I don't think anyone has ever before accused me of being Biblically literate. While I'm not sure what that means, precisely, I'm fairly sure I don't actually deserve the possible compliment implied.

However, it appears to me that you are playing fast and loose with some terminology in order to avoid dealing with some basic contradictions. You seem to be claiming that the all-powerful God you believe in is constrained; that God is "all-powerful" only within the limits of "the possible," whatever that includes.

Does that mean there are no miracles, then? Water didn't turn to wine at Cana? Wine doesn't turn to the blood of Christ at Eucharist?

In other words, just as I cannot touch my right elbow with my right hand (at least without severe and painful damage), God cannot prevent or destroy evil, despite the fact that believers are instructed, as a matter of routine, to pray for deliverance from same. Why would God urge us to pray that he deliver us from evil when he can do no such thing?

Neither Christians nor anybody else, whether they pray for this outcome or not, get delivered from evil on request.

In Biblical terms (to the extent I have any fragile handle on same), evil turns up as a personified (or at least being-i-fied) independent force in two major OT scenarios: in the soon-to-turn-snake being which tempts Eve, and in the Book of Job (which something I read once suggested is the oldest book in the canon).

Satan, or evil, or Lucifer, or who-have-you, tortures Job for no better reason than to see what will make Job crack. He does this with God's knowledge and permission, as a wager. They converse about it.

Are you willing to say that what this story really tells us is that God has to take this bet? He couldn't say "no dice" to Satan? He couldn't say, no, that's my creature Job; if he stumbles, yes, he'll get hurt; but meantime I have more regard for him than to just sit by watching you wreck him just to see him writhe.

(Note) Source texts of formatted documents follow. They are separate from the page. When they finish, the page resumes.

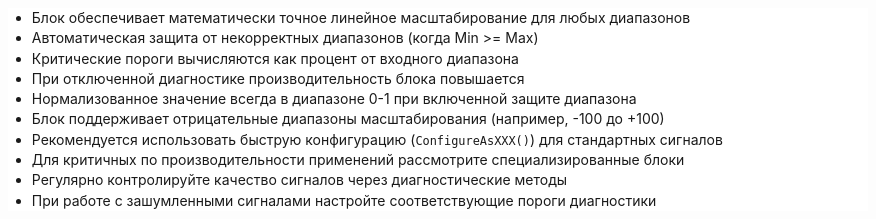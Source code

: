 - Блок обеспечивает математически точное линейное масштабирование для любых диапазонов
- Автоматическая защита от некорректных диапазонов (когда Min >= Max)
- Критические пороги вычисляются как процент от входного диапазона
- При отключенной диагностике производительность блока повышается
- Нормализованное значение всегда в диапазоне 0-1 при включенной защите диапазона
- Блок поддерживает отрицательные диапазоны масштабирования (например, -100 до +100)
- Рекомендуется использовать быструю конфигурацию (`ConfigureAsXXX()`) для стандартных сигналов
- Для критичных по производительности применений рассмотрите специализированные блоки
- Регулярно контролируйте качество сигналов через диагностические методы
- При работе с зашумленными сигналами настройте соответствующие пороги диагностики

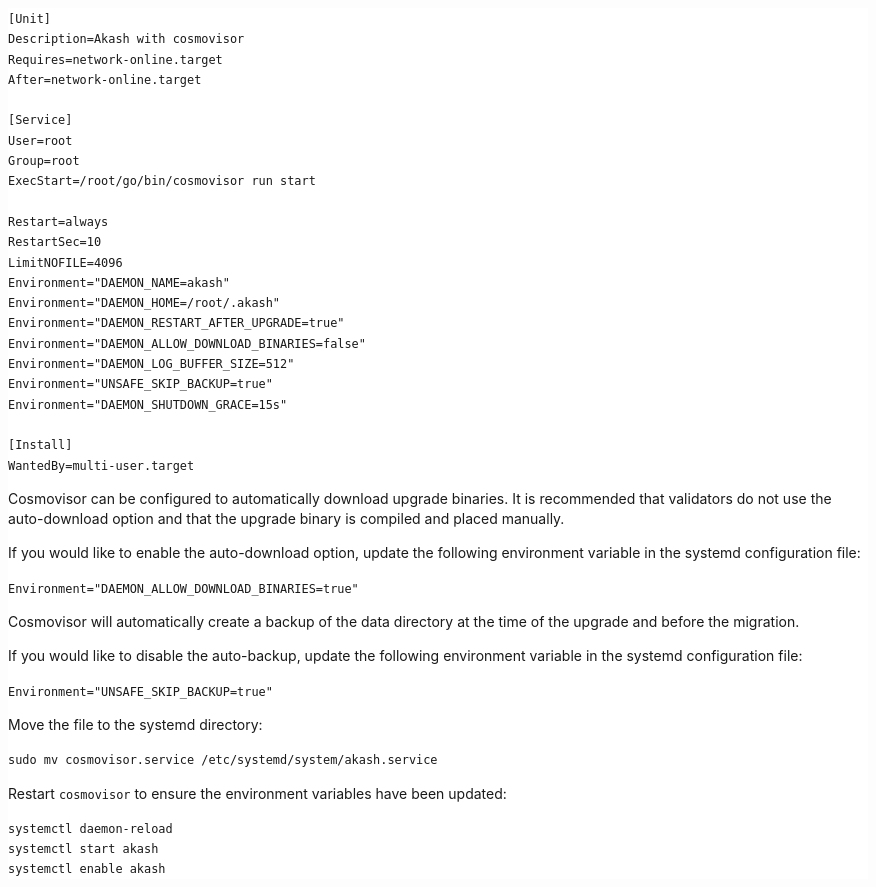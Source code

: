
 ```
[Unit]
Description=Akash with cosmovisor
Requires=network-online.target
After=network-online.target

[Service]
User=root
Group=root
ExecStart=/root/go/bin/cosmovisor run start

Restart=always
RestartSec=10
LimitNOFILE=4096
Environment="DAEMON_NAME=akash"
Environment="DAEMON_HOME=/root/.akash"
Environment="DAEMON_RESTART_AFTER_UPGRADE=true"
Environment="DAEMON_ALLOW_DOWNLOAD_BINARIES=false"
Environment="DAEMON_LOG_BUFFER_SIZE=512"
Environment="UNSAFE_SKIP_BACKUP=true"
Environment="DAEMON_SHUTDOWN_GRACE=15s"

[Install]
WantedBy=multi-user.target
```

Cosmovisor can be configured to automatically download upgrade binaries. It is recommended that validators do not use the auto-download option and that the upgrade binary is compiled and placed manually.

If you would like to enable the auto-download option, update the following environment variable in the systemd configuration file:

```
Environment="DAEMON_ALLOW_DOWNLOAD_BINARIES=true"
```

Cosmovisor will automatically create a backup of the data directory at the time of the upgrade and before the migration.

If you would like to disable the auto-backup, update the following environment variable in the systemd configuration file:

```
Environment="UNSAFE_SKIP_BACKUP=true"
```

Move the file to the systemd directory:

```
sudo mv cosmovisor.service /etc/systemd/system/akash.service
```

Restart `cosmovisor` to ensure the environment variables have been updated:

```
systemctl daemon-reload
systemctl start akash
systemctl enable akash
```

I wonder what this does to free will: God doesn't have any? In addition to your all-powerful God having no power over evil? For humanity to have free will, God had to surrender his?

Job loses everything -- health, wealth, his children. He doesn't crack, even at his wife's urging, even under his friends' horrible "comforting."

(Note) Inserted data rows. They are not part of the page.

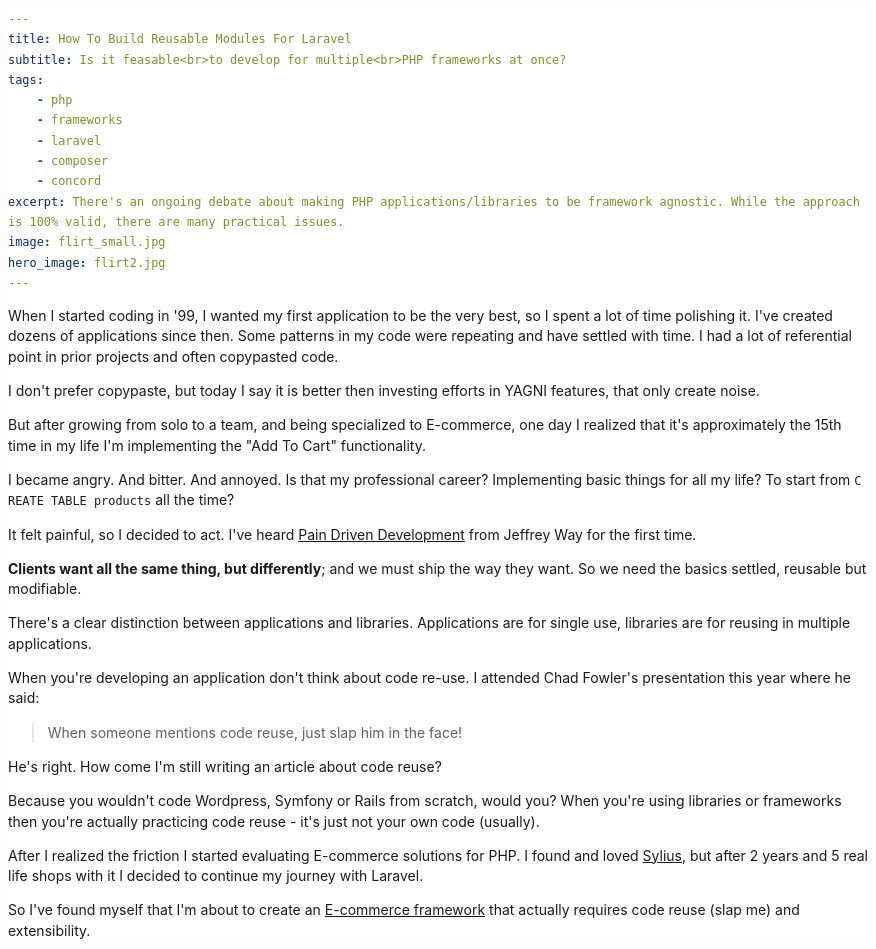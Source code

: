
 ```yaml
---
title: How To Build Reusable Modules For Laravel
subtitle: Is it feasable<br>to develop for multiple<br>PHP frameworks at once?
tags:
    - php
    - frameworks
    - laravel
    - composer
    - concord
excerpt: There's an ongoing debate about making PHP applications/libraries to be framework agnostic. While the approach is 100% valid, there are many practical issues.
image: flirt_small.jpg
hero_image: flirt2.jpg
---
```


When I started coding in '99, I wanted my first application to be the very best, so I spent a lot of time polishing it. I've created dozens of applications since then. Some patterns in my code were repeating and have settled with time. I had a lot of referential point in prior projects and often copypasted code.

I don't prefer copypaste, but today I say it is better then investing efforts in YAGNI features, that only create noise.

But after growing from solo to a team, and being specialized to E-commerce, one day I realized that it's approximately the 15th time in my life I'm implementing the "Add To Cart" functionality.

I became angry. And bitter. And annoyed. Is that my professional career?
Implementing basic things for all my life? To start from `CREATE TABLE products` all the time?

It felt painful, so I decided to act.
I've heard [Pain Driven Development](http://deviq.com/pain-driven-development/) from Jeffrey Way for the first time.

**Clients want all the same thing, but differently**; and we must ship the way they want. So we need the basics settled, reusable but modifiable.

There's a clear distinction between applications and libraries. Applications are for single use, libraries are for reusing in multiple applications.

When you're developing an application don't think about code re-use.
I attended Chad Fowler's presentation this year where he said:

> When someone mentions code reuse, just slap him in the face!

He's right. How come I'm still writing an article about code reuse?

Because you wouldn't code Wordpress, Symfony or Rails from scratch, would you? When you're using libraries or frameworks then you're actually practicing code reuse - it's just not your own code (usually).

After I realized the friction I started evaluating E-commerce solutions for PHP. I found and loved [Sylius](http://sylius.org), but after 2 years and 5 real life shops with it I decided to continue my journey with Laravel.

So I've found myself that I'm about to create an [E-commerce framework](https://vanilo.io) that actually requires code reuse (slap me) and extensibility.
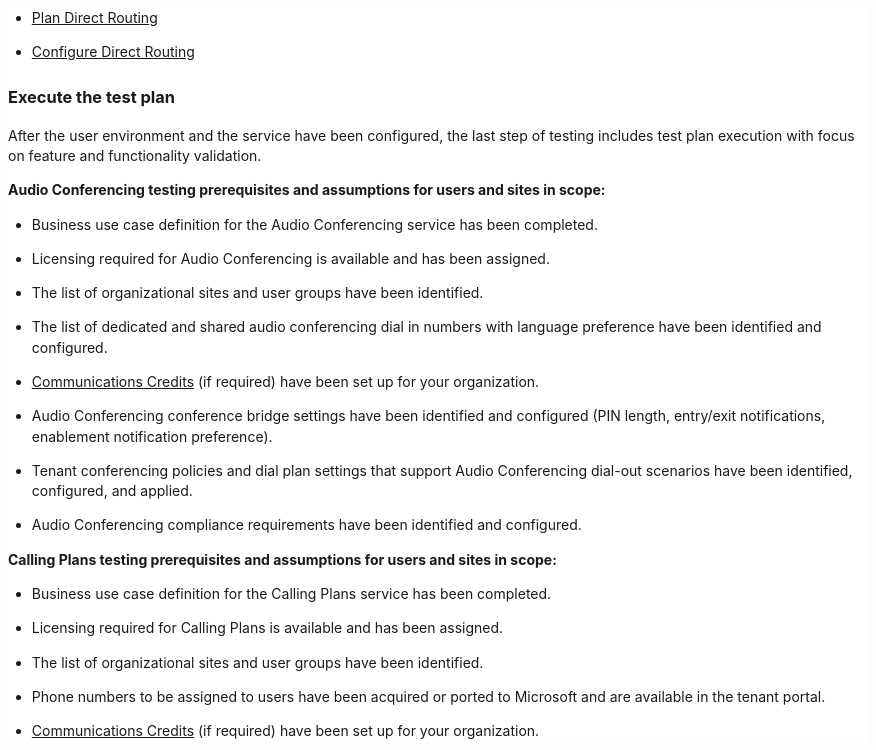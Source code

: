 - [Plan Direct Routing](https://docs.microsoft.com/SkypeForBusiness/skype-for-business-hybrid-solutions/plan-your-phone-system-cloud-pbx-solution/plan-direct-routing)

- [Configure Direct Routing](https://docs.microsoft.com/SkypeForBusiness/skype-for-business-hybrid-solutions/plan-your-phone-system-cloud-pbx-solution/configure-direct-routing)

### Execute the test plan

[//]: # (Edit okay? "User" seemed a bit ambiguous to me.)
After the user environment and the service have been configured,
the last step of testing includes test plan execution with focus on feature and
functionality validation. 

**Audio Conferencing testing prerequisites and assumptions for users and sites in scope:**

-   Business use case definition for the Audio Conferencing service has
    been completed.

-   Licensing required for Audio Conferencing is available and has been
    assigned.

-   The list of organizational sites and user groups have been identified.

-   The list of dedicated and shared audio conferencing dial in numbers with
    language preference have been identified and configured.

-   [Communications Credits](https://docs.microsoft.com/SkypeForBusiness/skype-for-business-and-microsoft-teams-add-on-licensing/what-are-communications-credits)
    (if required) have been set up for your organization.

-   Audio Conferencing conference bridge settings have been identified and
    configured (PIN length, entry/exit notifications, enablement notification
    preference).

-   Tenant conferencing policies and dial plan settings that support Audio
    Conferencing dial-out scenarios have been identified, configured, and
    applied.

-   Audio Conferencing compliance requirements have been identified and
    configured.

**Calling Plans testing prerequisites and assumptions for users and
sites in scope:**

-   Business use case definition for the Calling Plans
    service has been completed.

-   Licensing required for Calling Plans is available and
    has been assigned.

-   The list of organizational sites and user groups have been identified.

-   Phone numbers to be assigned to users have been acquired or ported to
    Microsoft and are available in the tenant portal.

-   [Communications
    Credits](https://docs.microsoft.com/SkypeForBusiness/skype-for-business-and-microsoft-teams-add-on-licensing/what-are-communications-credits)
    (if required) have been set up for your organization.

And what happens? Job gets more children . . . eventually . . . as though all these sons were interchangeable spare parts. God replaces the sons, and Job lives long and prospers.

Well, you and I are human too; we've had pain and losses of our own. Even though these have also sometimes been succeeded by recoveries or rewards, we're not left unmarked, and we're not "restored" by subsequent joys. Those pains and losses change us, sometimes break us down. It's what pain and loss do.

Upthread, you claimed that this is a God who "suffers with us." How could a God "suffer with us" or be "all-knowing" who doesn't know how deeply we form attachments to individuals, who doesn't realize that a lost loved one is not, never has been, and never will be, replaceable? We may form new attachments, yes; but that hardly addresses the grief we suffer, and which this "loving" God is either willing to have visited upon us as a species of experiment, or is helpless -- excuse me, all-powerful within the limits of the possible -- to do anything but watch. I find that a a most unconvincing definition of "all-powerful."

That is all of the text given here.